DATA EXTRACT:
+-------+
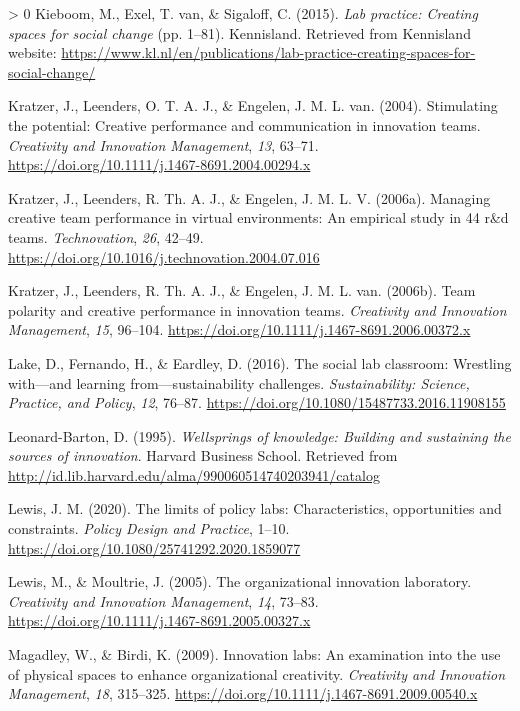 \documentclass[]{elsarticle} %
\newlength{\cslhangindent}
\newenvironment{CSLReferences}[3] %
 {%
  \setlength{\parindent}{0pt}
  \ifodd #1 \everypar{\setlength{\hangindent}{\cslhangindent}}\ignorespaces\fi
  \ifnum #2 > 0
  \setlength{\parskip}{#2\baselineskip}
  \fi
 }%
 {}
\begin{document}
\begin{CSLReferences}{1}{0}
\leavevmode\hypertarget{ref-Kieboom2015}{}%
Kieboom, M., Exel, T. van, \& Sigaloff, C. (2015). \emph{Lab practice:
Creating spaces for social change} (pp. 1--81). Kennisland. Retrieved
from Kennisland website:
\url{https://www.kl.nl/en/publications/lab-practice-creating-spaces-for-social-change/}

\leavevmode\hypertarget{ref-Kratzer2004}{}%
Kratzer, J., Leenders, O. T. A. J., \& Engelen, J. M. L. van. (2004).
Stimulating the potential: Creative performance and communication in
innovation teams. \emph{Creativity and Innovation Management},
\emph{13}, 63--71.
\url{https://doi.org/10.1111/j.1467-8691.2004.00294.x}

\leavevmode\hypertarget{ref-Kratzer2006-A}{}%
Kratzer, J., Leenders, R. Th. A. J., \& Engelen, J. M. L. V. (2006a).
Managing creative team performance in virtual environments: An empirical
study in 44 r\&d teams. \emph{Technovation}, \emph{26}, 42--49.
\url{https://doi.org/10.1016/j.technovation.2004.07.016}

\leavevmode\hypertarget{ref-Kratzer2006-B}{}%
Kratzer, J., Leenders, R. Th. A. J., \& Engelen, J. M. L. van. (2006b).
Team polarity and creative performance in innovation teams.
\emph{Creativity and Innovation Management}, \emph{15}, 96--104.
\url{https://doi.org/10.1111/j.1467-8691.2006.00372.x}

\leavevmode\hypertarget{ref-Lake2016}{}%
Lake, D., Fernando, H., \& Eardley, D. (2016). The social lab classroom:
Wrestling with---and learning from---sustainability challenges.
\emph{Sustainability: Science, Practice, and Policy}, \emph{12}, 76--87.
\url{https://doi.org/10.1080/15487733.2016.11908155}

\leavevmode\hypertarget{ref-Leonard1995}{}%
Leonard-Barton, D. (1995). \emph{Wellsprings of knowledge: Building and
sustaining the sources of innovation}. Harvard Business School.
Retrieved from
\url{http://id.lib.harvard.edu/alma/990060514740203941/catalog}

\leavevmode\hypertarget{ref-Lewis2020}{}%
Lewis, J. M. (2020). The limits of policy labs: Characteristics,
opportunities and constraints. \emph{Policy Design and Practice}, 1--10.
\url{https://doi.org/10.1080/25741292.2020.1859077}

\leavevmode\hypertarget{ref-Lewis2005}{}%
Lewis, M., \& Moultrie, J. (2005). The organizational innovation
laboratory. \emph{Creativity and Innovation Management}, \emph{14},
73--83. \url{https://doi.org/10.1111/j.1467-8691.2005.00327.x}

\leavevmode\hypertarget{ref-Magadley2009}{}%
Magadley, W., \& Birdi, K. (2009). Innovation labs: An examination into
the use of physical spaces to enhance organizational creativity.
\emph{Creativity and Innovation Management}, \emph{18}, 315--325.
\url{https://doi.org/10.1111/j.1467-8691.2009.00540.x}


\end{CSLReferences}
\end{document}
+-------+
Going back to the entries above, set down exactly the lines that begin at the one with "Retrieved from" and end at the one with "opportunities and constraints.", both included, and nothing else.

Retrieved from
\url{http://id.lib.harvard.edu/alma/990060514740203941/catalog}

\leavevmode\hypertarget{ref-Lewis2020}{}%
Lewis, J. M. (2020). The limits of policy labs: Characteristics,
opportunities and constraints. \emph{Policy Design and Practice}, 1--10.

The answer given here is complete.